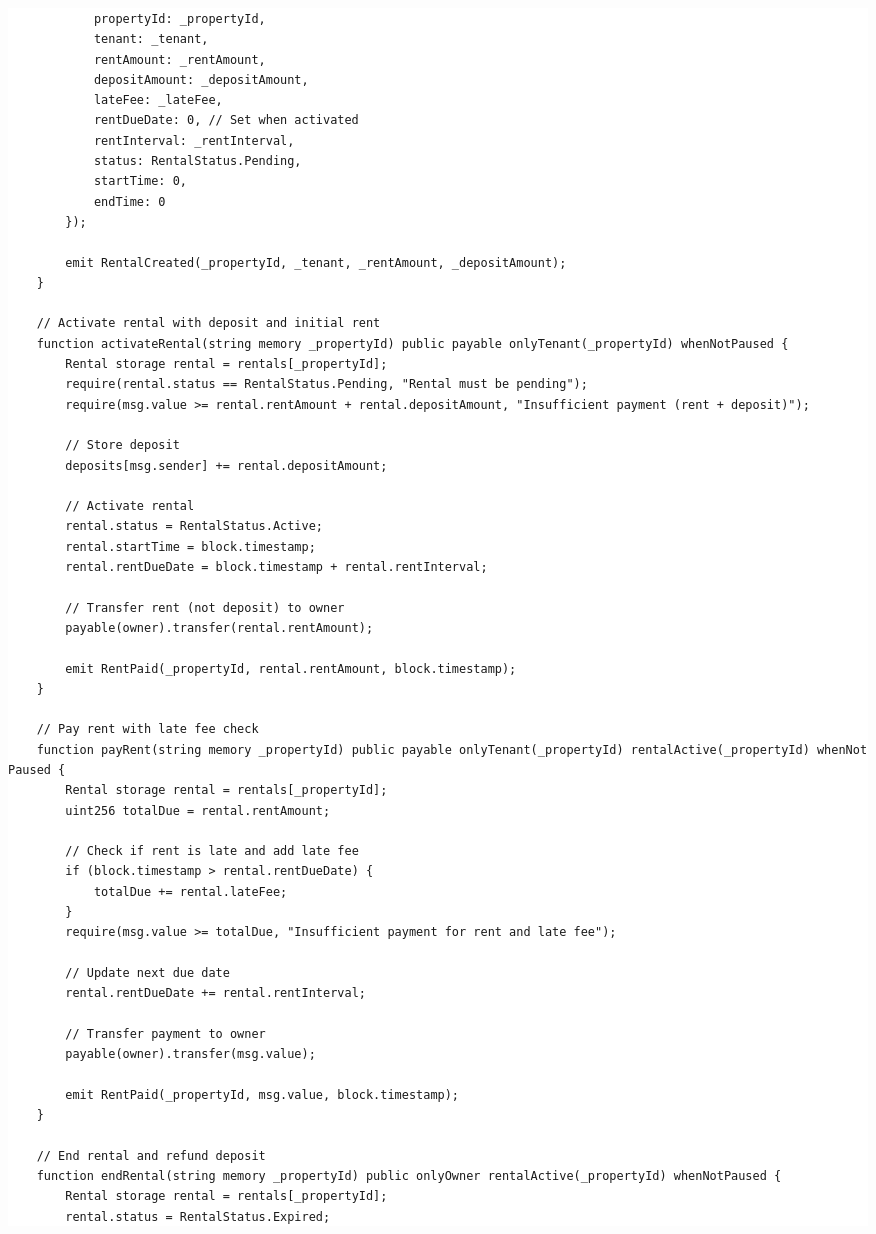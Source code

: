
 ```solidity
            propertyId: _propertyId,
            tenant: _tenant,
            rentAmount: _rentAmount,
            depositAmount: _depositAmount,
            lateFee: _lateFee,
            rentDueDate: 0, // Set when activated
            rentInterval: _rentInterval,
            status: RentalStatus.Pending,
            startTime: 0,
            endTime: 0
        });

        emit RentalCreated(_propertyId, _tenant, _rentAmount, _depositAmount);
    }

    // Activate rental with deposit and initial rent
    function activateRental(string memory _propertyId) public payable onlyTenant(_propertyId) whenNotPaused {
        Rental storage rental = rentals[_propertyId];
        require(rental.status == RentalStatus.Pending, "Rental must be pending");
        require(msg.value >= rental.rentAmount + rental.depositAmount, "Insufficient payment (rent + deposit)");

        // Store deposit
        deposits[msg.sender] += rental.depositAmount;

        // Activate rental
        rental.status = RentalStatus.Active;
        rental.startTime = block.timestamp;
        rental.rentDueDate = block.timestamp + rental.rentInterval;

        // Transfer rent (not deposit) to owner
        payable(owner).transfer(rental.rentAmount);

        emit RentPaid(_propertyId, rental.rentAmount, block.timestamp);
    }

    // Pay rent with late fee check
    function payRent(string memory _propertyId) public payable onlyTenant(_propertyId) rentalActive(_propertyId) whenNotPaused {
        Rental storage rental = rentals[_propertyId];
        uint256 totalDue = rental.rentAmount;

        // Check if rent is late and add late fee
        if (block.timestamp > rental.rentDueDate) {
            totalDue += rental.lateFee;
        }
        require(msg.value >= totalDue, "Insufficient payment for rent and late fee");

        // Update next due date
        rental.rentDueDate += rental.rentInterval;

        // Transfer payment to owner
        payable(owner).transfer(msg.value);

        emit RentPaid(_propertyId, msg.value, block.timestamp);
    }

    // End rental and refund deposit
    function endRental(string memory _propertyId) public onlyOwner rentalActive(_propertyId) whenNotPaused {
        Rental storage rental = rentals[_propertyId];
        rental.status = RentalStatus.Expired;
```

━━━━━━━━━━

# What you will do
Each line above that contains "totalDue" must be copied out.

# Reply to the task
        uint256 totalDue = rental.rentAmount;
            totalDue += rental.lateFee;
        require(msg.value >= totalDue, "Insufficient payment for rent and late fee");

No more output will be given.